December 29, 2014
General’s Death Highlights Iran’s Role In Iraq
Najmeh Bozorgmehr in Tehran and Borzou Daragahi in CairoAuthor alerts
Thousands of Revolutionary Guards gathered in Tehran on Monday for the funeral of Brigadier General Hamid Taghavi, the highest ranking Iranian military official to die in neighboring Iraq, amid signs of Iran’s increasingly open involvement alongside a US-led coalition fighting Sunni extremists.
The general was the most senior member of Iran’s armed forces to die abroad since the Iran-Iraq war ended 26 years ago and was known for three decades of intelligence work inside Iraq.
A Revolutionary Guard statement said the 55-year-old was killed in the Iraqi city of Samarra — site of a Shia shrine and a strategically important center considered crucial for protecting Baghdad and preventing other Shia shrines in Karbala and Najaf from falling to the Islamic State of Iraq and the Levant, known as Isis.
Iran’s war with Iraq in the 1980s, in which more than 500,000 died on both sides, has left it fearing insecurity along its western border. Tehran insists it does not have troops on the ground in Iraq but admits its military advisers co-ordinate with the Iraqi army and Shia and Kurdish volunteer forces in their fight against Isis, which has taken control of swaths of the country.
Even Iraqis long skeptical of Iran’s ambitions in their country have warily welcomed Iran’s help, which has included intelligence sharing, frontline support and supplies of military hardware.
The US, Iraq’s other military and political patron, has also cautiously embraced Iran’s military help and acknowledged its security concerns in Iraq. “They are threatened by [Isis] just like every government in the Middle East,” said Chuck Hagel, outgoing US secretary of defense, earlier this month.
Yet US officials remain fearful that appearing too close to Iran could alienate Sunni Iraqis and Arab states that are hostile to Iran’s influence but crucial in any attempt to roll back Isis’s military and ideological gains.
The Revolutionary Guard did not give details of Taghavi’s mission in Iraq. But Ali Shamkhani, Iran’s most senior security official and secretary of the Supreme National Security Council, said the late commander was one of the founding members of the Guard in Iran’s southern province of Khuzestan after the 1979 Islamic Revolution and had since been involved in military intelligence overseas.

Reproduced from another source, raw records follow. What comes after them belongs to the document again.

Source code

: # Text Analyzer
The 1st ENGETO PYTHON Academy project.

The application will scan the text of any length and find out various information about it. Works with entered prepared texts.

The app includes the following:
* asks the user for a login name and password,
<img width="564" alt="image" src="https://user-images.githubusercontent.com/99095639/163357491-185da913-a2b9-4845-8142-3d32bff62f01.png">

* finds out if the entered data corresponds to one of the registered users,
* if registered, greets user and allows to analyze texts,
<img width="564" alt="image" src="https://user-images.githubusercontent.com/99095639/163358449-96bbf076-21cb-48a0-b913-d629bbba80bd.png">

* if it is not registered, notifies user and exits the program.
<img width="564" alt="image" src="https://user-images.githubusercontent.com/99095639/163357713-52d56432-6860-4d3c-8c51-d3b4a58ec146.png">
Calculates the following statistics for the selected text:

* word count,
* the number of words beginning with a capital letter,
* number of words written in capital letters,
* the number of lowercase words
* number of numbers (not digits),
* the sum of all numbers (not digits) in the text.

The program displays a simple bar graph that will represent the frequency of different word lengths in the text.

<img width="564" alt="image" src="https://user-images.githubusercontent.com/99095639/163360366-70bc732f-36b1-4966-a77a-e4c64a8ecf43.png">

He also hinted that the general had helped organize Iraqi opposition forces against the ousted regime of Saddam Hussein when he commanded one of the main Revolutionary Guard bases used to launch insurgent attacks inside Iraq during the war in the 1980s.
Iran claims its overseas operations, mostly conducted by the Guard’s Qods force, are meant to keep its own borders safe and to counter regional rivals. “Taghavi and people like Taghavi gave their blood in Samarra so that we do not give our blood in Tehran,” Mr Shamkhani told the crowd at the funeral.

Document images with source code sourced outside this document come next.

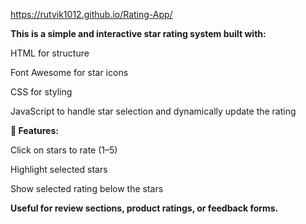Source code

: https://rutvik1012.github.io/Rating-App/


**This is a simple and interactive star rating system built with:**

HTML for structure

Font Awesome for star icons

CSS for styling

JavaScript to handle star selection and dynamically update the rating


**🔧 Features:**

Click on stars to rate (1–5)

Highlight selected stars

Show selected rating below the stars


**Useful for review sections, product ratings, or feedback forms.**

Iranian news outlets have suggested that Taghavi was killed by a sniper in what may have been a targeted attack. If so, it will ring alarm bells for other high-level Iranian security officials in Iraq, such as Brig Gen Qassem Soleimani, the commander in charge of the Qods force who frequently appears in pictures alongside Iraqi Shia and Kurdish forces.
Iran has announced deaths of at least four Revolutionary Guard members in Iraq, all of them killed in defence of the shrine complex at Samarra.